◆ INSTRUCTIONS FOR THE TASK:
Copy each line below holding "credenziali".
*** DATA FOR ANALYSIS Section Begins ***
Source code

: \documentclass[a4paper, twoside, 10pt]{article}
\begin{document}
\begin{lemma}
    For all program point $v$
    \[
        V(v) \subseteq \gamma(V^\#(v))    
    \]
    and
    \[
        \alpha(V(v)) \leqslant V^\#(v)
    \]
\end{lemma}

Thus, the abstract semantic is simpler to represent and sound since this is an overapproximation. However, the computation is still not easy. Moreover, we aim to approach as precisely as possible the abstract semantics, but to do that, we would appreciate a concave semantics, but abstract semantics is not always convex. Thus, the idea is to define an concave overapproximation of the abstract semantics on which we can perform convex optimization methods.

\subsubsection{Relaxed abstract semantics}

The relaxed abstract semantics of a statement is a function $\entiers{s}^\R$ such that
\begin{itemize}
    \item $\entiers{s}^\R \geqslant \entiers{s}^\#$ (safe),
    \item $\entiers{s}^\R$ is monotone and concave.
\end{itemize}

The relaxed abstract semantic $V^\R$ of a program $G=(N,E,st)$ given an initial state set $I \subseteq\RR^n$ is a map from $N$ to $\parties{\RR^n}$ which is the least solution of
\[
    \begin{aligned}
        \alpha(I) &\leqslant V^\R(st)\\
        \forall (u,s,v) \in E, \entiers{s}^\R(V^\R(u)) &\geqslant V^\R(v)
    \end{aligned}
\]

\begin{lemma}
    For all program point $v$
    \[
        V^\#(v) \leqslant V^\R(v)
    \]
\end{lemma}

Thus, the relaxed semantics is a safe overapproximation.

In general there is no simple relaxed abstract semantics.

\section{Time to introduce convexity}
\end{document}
*** DATA FOR ANALYSIS Section Ends ***
*** DATA FOR ANALYSIS Section Begins ***
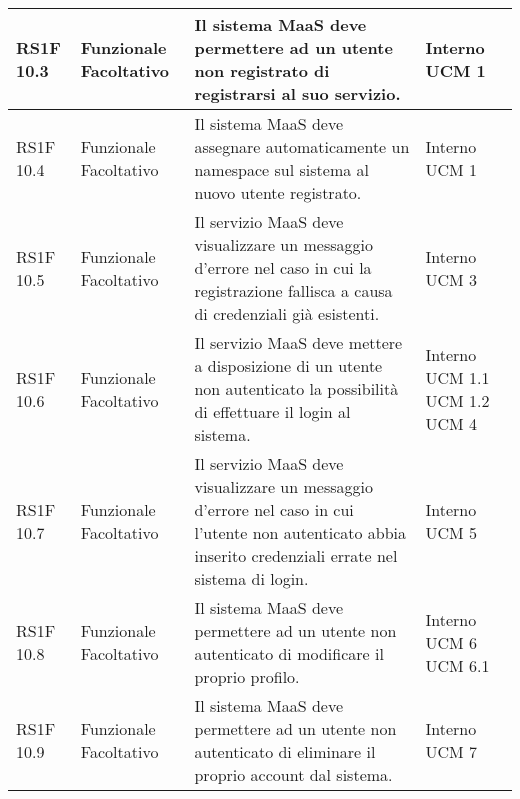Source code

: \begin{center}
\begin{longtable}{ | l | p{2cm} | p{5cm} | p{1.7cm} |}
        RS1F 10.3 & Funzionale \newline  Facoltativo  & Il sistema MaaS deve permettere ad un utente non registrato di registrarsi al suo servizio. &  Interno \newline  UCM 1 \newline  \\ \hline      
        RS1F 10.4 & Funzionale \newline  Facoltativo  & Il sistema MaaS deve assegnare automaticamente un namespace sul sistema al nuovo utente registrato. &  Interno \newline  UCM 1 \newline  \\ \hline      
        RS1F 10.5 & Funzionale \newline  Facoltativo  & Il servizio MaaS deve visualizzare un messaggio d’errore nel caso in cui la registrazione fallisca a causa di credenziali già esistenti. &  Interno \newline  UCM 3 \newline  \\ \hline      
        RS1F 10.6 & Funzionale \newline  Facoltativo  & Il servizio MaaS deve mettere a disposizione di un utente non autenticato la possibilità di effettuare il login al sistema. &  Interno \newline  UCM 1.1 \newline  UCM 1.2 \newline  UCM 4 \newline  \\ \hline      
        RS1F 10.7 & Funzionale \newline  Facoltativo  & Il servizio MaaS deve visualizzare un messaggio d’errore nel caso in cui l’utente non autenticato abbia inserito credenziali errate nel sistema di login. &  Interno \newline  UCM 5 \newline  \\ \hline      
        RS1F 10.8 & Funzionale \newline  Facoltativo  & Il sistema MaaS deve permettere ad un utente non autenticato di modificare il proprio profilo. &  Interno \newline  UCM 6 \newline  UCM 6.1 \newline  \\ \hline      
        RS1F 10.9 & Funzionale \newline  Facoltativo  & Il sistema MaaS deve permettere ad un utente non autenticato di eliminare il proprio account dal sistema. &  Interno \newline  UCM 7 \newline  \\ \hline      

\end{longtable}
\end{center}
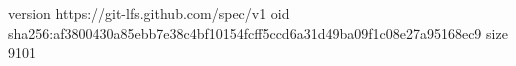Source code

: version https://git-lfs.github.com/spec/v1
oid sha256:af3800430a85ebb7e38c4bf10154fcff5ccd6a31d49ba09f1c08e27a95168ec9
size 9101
*** DATA FOR ANALYSIS Section Ends ***
◆ RESULT:
        RS1F 10.5 & Funzionale \newline  Facoltativo  & Il servizio MaaS deve visualizzare un messaggio d’errore nel caso in cui la registrazione fallisca a causa di credenziali già esistenti. &  Interno \newline  UCM 3 \newline  \\ \hline      
        RS1F 10.7 & Funzionale \newline  Facoltativo  & Il servizio MaaS deve visualizzare un messaggio d’errore nel caso in cui l’utente non autenticato abbia inserito credenziali errate nel sistema di login. &  Interno \newline  UCM 5 \newline  \\ \hline      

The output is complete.